Collected data
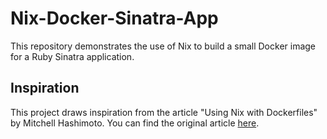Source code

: # Nix-Docker-Sinatra-App

This repository demonstrates the use of Nix to build a small Docker image for a Ruby Sinatra application.

## Inspiration

This project draws inspiration from the article "Using Nix with Dockerfiles" by Mitchell Hashimoto. You can find the original article [here](https://mitchellh.com/writing/nix-with-dockerfiles).
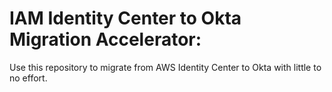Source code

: # IAM Identity Center to Okta Migration Accelerator:

Use this repository to migrate from AWS Identity Center to Okta with little to no effort.
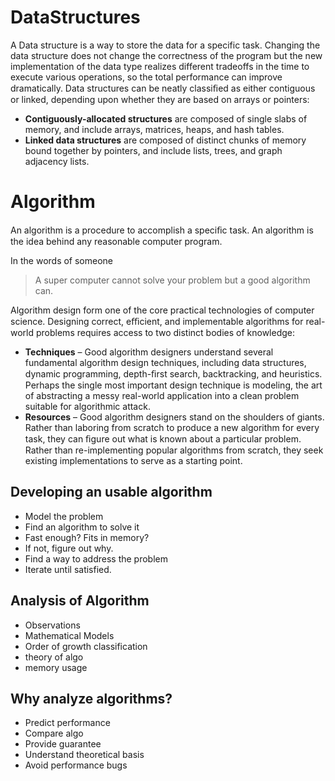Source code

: # DataStructures 
A Data structure is a way to store the data for a specific task. Changing the data structure does not change the correctness of the program but  the new implementation of the data type realizes different tradeoffs in the time to execute various operations, so the total performance can improve dramatically.
Data structures can be neatly classiﬁed as either contiguous or linked, depending upon whether they are based on arrays or pointers:
- **Contiguously-allocated structures** are composed of single slabs of memory, and
include arrays, matrices, heaps, and hash tables.
- **Linked data structures** are composed of distinct chunks of memory bound
together by pointers, and include lists, trees, and graph adjacency lists.

# Algorithm
An algorithm is a procedure to accomplish a speciﬁc task. An algorithm is the idea behind any reasonable computer program. 

In the words of someone
> A super computer cannot solve your problem but a good algorithm can.

Algorithm design form one of the core practical technologies of computer science. Designing correct, eﬃcient, and implementable algorithms for real-world problems requires access to two distinct bodies of knowledge:
- **Techniques** – Good algorithm designers understand several fundamental algorithm design techniques, including data structures, dynamic programming, depth-ﬁrst search, backtracking, and heuristics. Perhaps the single most important design technique is modeling, the art of abstracting a messy real-world application into a clean problem suitable for algorithmic attack.
- **Resources** – Good algorithm designers stand on the shoulders of giants. Rather than laboring from scratch to produce a new algorithm for every task, they can ﬁgure out what is known about a particular problem. Rather than re-implementing popular algorithms from scratch, they seek existing implementations to serve as a starting point.

## Developing an usable algorithm
- Model the problem
- Find an algorithm to solve it
- Fast enough? Fits in memory?
- If not, figure out why.
- Find a way to address the problem
- Iterate until satisfied.


## Analysis of Algorithm
- Observations
- Mathematical Models
- Order of growth classification
- theory of algo
- memory usage

## Why analyze algorithms?
- Predict performance
- Compare algo
- Provide guarantee
- Understand theoretical basis
- Avoid performance bugs
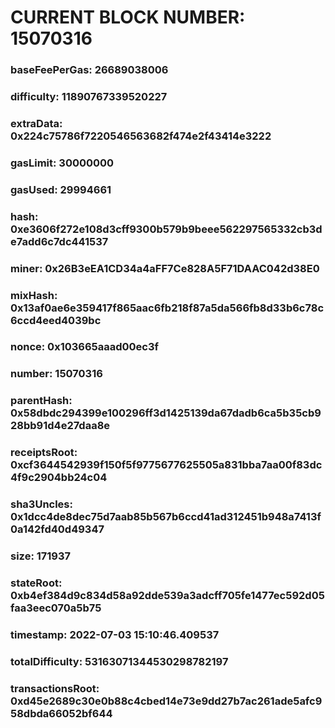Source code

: # CURRENT BLOCK NUMBER: 15070316

### baseFeePerGas: 26689038006
### difficulty: 11890767339520227
### extraData: 0x224c75786f7220546563682f474e2f43414e3222
### gasLimit: 30000000
### gasUsed: 29994661
### hash: 0xe3606f272e108d3cff9300b579b9beee562297565332cb3de7add6c7dc441537
### miner: 0x26B3eEA1CD34a4aFF7Ce828A5F71DAAC042d38E0
### mixHash: 0x13af0ae6e359417f865aac6fb218f87a5da566fb8d33b6c78c6ccd4eed4039bc
### nonce: 0x103665aaad00ec3f
### number: 15070316
### parentHash: 0x58dbdc294399e100296ff3d1425139da67dadb6ca5b35cb928bb91d4e27daa8e
### receiptsRoot: 0xcf3644542939f150f5f9775677625505a831bba7aa00f83dc4f9c2904bb24c04
### sha3Uncles: 0x1dcc4de8dec75d7aab85b567b6ccd41ad312451b948a7413f0a142fd40d49347
### size: 171937
### stateRoot: 0xb4ef384d9c834d58a92dde539a3adcff705fe1477ec592d05faa3eec070a5b75
### timestamp: 2022-07-03 15:10:46.409537
### totalDifficulty: 53163071344530298782197
### transactionsRoot: 0xd45e2689c30e0b88c4cbed14e73e9dd27b7ac261ade5afc958dbda66052bf644
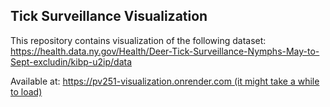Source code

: ## Tick Surveillance Visualization

This repository contains visualization of the following dataset: https://health.data.ny.gov/Health/Deer-Tick-Surveillance-Nymphs-May-to-Sept-excludin/kibp-u2ip/data

Available at: [https://pv251-visualization.onrender.com (it might take a while to load)](https://huggingface.co/spaces/xrusnack/Tick-Surveillance-Visualization)
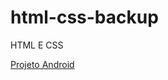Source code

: # html-css-backup
 HTML E CSS


<a target= _blak href="https://guilhermemoraessiqueira.github.io/html-css-backup/desafios/d010/android.html#">Projeto Android</a>

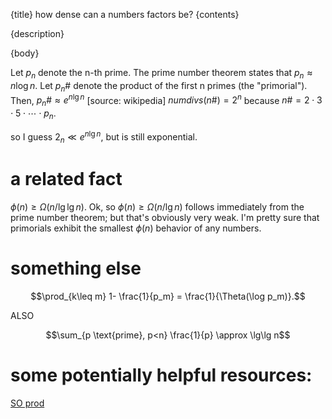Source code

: {title}
how dense can a numbers factors be?
{contents}

{description}

{body}

Let $p_n$ denote the n-th prime. The prime number theorem states that $p_{n}\approx n\log n$.
Let $p_n\#$ denote the product of the first n primes (the "primorial").
Then, $p_n\# \approx e^{n\lg n}$ [source: wikipedia]
$numdivs(n\#) = 2^{n}$ because $n\# = 2\cdot 3 \cdot 5 \cdot \cdots
\cdot p_n$.

so I guess $2_{n} \ll e^{n\lg n}$, but is still exponential.


# a related fact

$\phi(n) \geq \Omega(n / \lg\lg n)$.
Ok, so  $\phi(n) \geq \Omega(n /\lg n)$ follows immediately from
the prime number theorem; but that's obviously very weak. 
I'm pretty sure that primorials exhibit the smallest $\phi(n)$
behavior of any numbers.

# something else
$$\prod_{k\leq m} 1- \frac{1}{p_m} = \frac{1}{\Theta(\log p_m)}.$$

ALSO

$$\sum_{p \text{prime}, p<n} \frac{1}{p} \approx \lg\lg n$$


# some potentially helpful resources:

[SO prod](https://math.stackexchange.com/questions/1744016/sum-of-products-of-1-1-p)

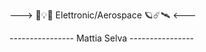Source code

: 
---> 📡​​💡​🪫​ Elettronic/Aerospace 🪐​☄️🛰️​ <---

---------------- Mattia  Selva ----------------
  
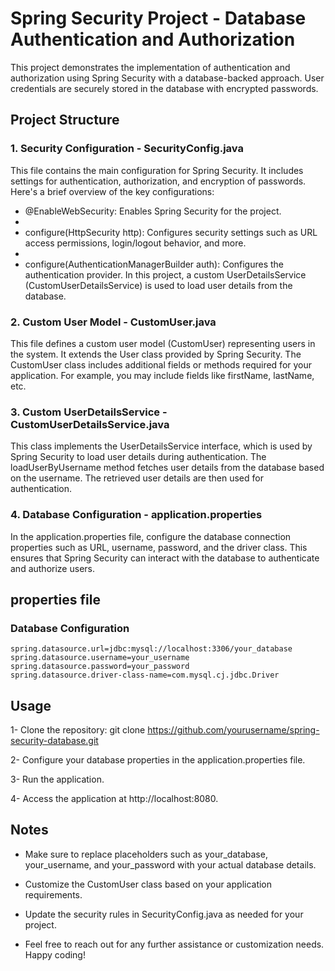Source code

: # Spring Security Project - Database Authentication and Authorization

This project demonstrates the implementation of authentication and authorization using Spring Security with a database-backed approach. User credentials are securely stored in the database with encrypted passwords.

## Project Structure
### 1. Security Configuration - SecurityConfig.java

This file contains the main configuration for Spring Security. It includes settings for authentication, authorization, and encryption of passwords. Here's a brief overview of the key configurations:

- @EnableWebSecurity: Enables Spring Security for the project.
- 
- configure(HttpSecurity http): Configures security settings such as URL access permissions, login/logout behavior, and more.
- 
- configure(AuthenticationManagerBuilder auth): Configures the authentication provider. In this project, a custom UserDetailsService (CustomUserDetailsService) is used to load user details from the database.

### 2. Custom User Model - CustomUser.java

This file defines a custom user model (CustomUser) representing users in the system. It extends the User class provided by Spring Security. The CustomUser class includes additional fields or methods required for your application. For example, you may include fields like firstName, lastName, etc.

### 3. Custom UserDetailsService - CustomUserDetailsService.java

This class implements the UserDetailsService interface, which is used by Spring Security to load user details during authentication. The loadUserByUsername method fetches user details from the database based on the username. The retrieved user details are then used for authentication.

### 4. Database Configuration - application.properties

In the application.properties file, configure the database connection properties such as URL, username, password, and the driver class. This ensures that Spring Security can interact with the database to authenticate and authorize users.

## properties file

### Database Configuration

    spring.datasource.url=jdbc:mysql://localhost:3306/your_database
    spring.datasource.username=your_username
    spring.datasource.password=your_password
    spring.datasource.driver-class-name=com.mysql.cj.jdbc.Driver

## Usage

1- Clone the repository: git clone https://github.com/yourusername/spring-security-database.git

2- Configure your database properties in the application.properties file.

3- Run the application.

4- Access the application at http://localhost:8080.

## Notes

- Make sure to replace placeholders such as your_database, your_username, and your_password with your actual database details.

- Customize the CustomUser class based on your application requirements.

- Update the security rules in SecurityConfig.java as needed for your project.

- Feel free to reach out for any further assistance or customization needs. Happy coding!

_ACTION ITEM_: When a line in the records contains the string "Sinatra", it counts; state how many lines count, with no other words.

_RESPONSE BELOW_: 2